Transcribe the records that follow in their entirety, omitting any pictures.
........
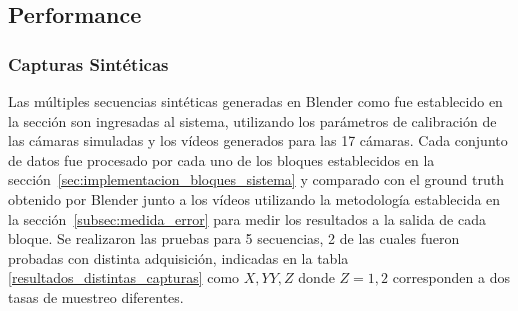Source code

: \subsection{Performance}

\subsubsection{Capturas Sintéticas}

Las múltiples secuencias sintéticas generadas en Blender como fue establecido en la sección\label{seccion_Base_Datos_Sintetica} son ingresadas al sistema, utilizando los parámetros de calibración de las cámaras simuladas y los vídeos generados para las 17 cámaras. Cada conjunto de datos fue procesado por cada uno de los bloques establecidos en la sección~\ref{sec:implementacion_bloques_sistema} y comparado con el ground truth obtenido por Blender junto a los vídeos utilizando la metodología establecida en la sección~\ref{subsec:medida_error} para medir los resultados a la salida de cada bloque. Se realizaron las pruebas para 5 secuencias, 2 de las cuales fueron probadas con distinta adquisición, indicadas en la tabla \ref{resultados_distintas_capturas} como $X,YY,Z$ donde $Z=1,2$ corresponden a dos tasas de muestreo diferentes.

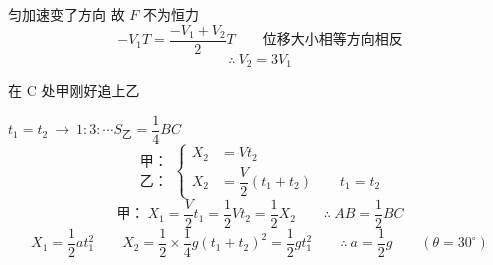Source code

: 匀加速\quad {}变了方向 故 $F$ 不为恒力
\[ -V_1T=\dfrac{-V_1+V_2}{2}T\qquad\text{位移大小相等方向相反} \]
\[ \therefore\ V_2=3V_1 \]
\begin{problem}
在 C 处甲刚好追上乙
\begin{solution}
$t_1=t_2\ \to\ 1:3:\cdots$\qquad $S_{\text{乙}}=\dfrac14BC$
\[
\begin{matrix}\text{甲：}\\ \text{乙：}\end{matrix}
\left\{\begin{aligned}
X_2&=Vt_2\\
X_2&=\dfrac{V}{2}(t_1+t_2)\qquad t_1=t_2
\end{aligned}\right.
\]
\[ \text{甲：}\ X_1=\dfrac{V}{2}t_1=\dfrac12Vt_2=\dfrac12X_2\qquad \therefore\ AB=\dfrac12BC \]
\[ X_1=\dfrac12at_1^2\qquad X_2=\dfrac12\times\dfrac14g(t_1+t_2)^2=\dfrac12gt_1^2\qquad \therefore\ a=\dfrac12g\qquad(\theta=30^\circ) \]
\end{solution}
\end{problem}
........
**Solution for this exercise**
Source code

: \subsection{Performance}

\subsubsection{Capturas Sintéticas}

Las múltiples secuencias sintéticas generadas en Blender como fue establecido en la sección\label{seccion_Base_Datos_Sintetica} son ingresadas al sistema, utilizando los parámetros de calibración de las cámaras simuladas y los vídeos generados para las 17 cámaras. Cada conjunto de datos fue procesado por cada uno de los bloques establecidos en la sección~\ref{sec:implementacion_bloques_sistema} y comparado con el ground truth obtenido por Blender junto a los vídeos utilizando la metodología establecida en la sección~\ref{subsec:medida_error} para medir los resultados a la salida de cada bloque. Se realizaron las pruebas para 5 secuencias, 2 de las cuales fueron probadas con distinta adquisición, indicadas en la tabla \ref{resultados_distintas_capturas} como $X,YY,Z$ donde $Z=1,2$ corresponden a dos tasas de muestreo diferentes.

Source code

: 匀加速\quad {}变了方向 故 $F$ 不为恒力
\[ -V_1T=\dfrac{-V_1+V_2}{2}T\qquad\text{位移大小相等方向相反} \]
\[ \therefore\ V_2=3V_1 \]
\begin{problem}
在 C 处甲刚好追上乙
\begin{solution}
$t_1=t_2\ \to\ 1:3:\cdots$\qquad $S_{\text{乙}}=\dfrac14BC$
\[
\begin{matrix}\text{甲：}\\ \text{乙：}\end{matrix}
\left\{\begin{aligned}
X_2&=Vt_2\\
X_2&=\dfrac{V}{2}(t_1+t_2)\qquad t_1=t_2
\end{aligned}\right.
\]
\[ \text{甲：}\ X_1=\dfrac{V}{2}t_1=\dfrac12Vt_2=\dfrac12X_2\qquad \therefore\ AB=\dfrac12BC \]
\[ X_1=\dfrac12at_1^2\qquad X_2=\dfrac12\times\dfrac14g(t_1+t_2)^2=\dfrac12gt_1^2\qquad \therefore\ a=\dfrac12g\qquad(\theta=30^\circ) \]
\end{solution}
\end{problem}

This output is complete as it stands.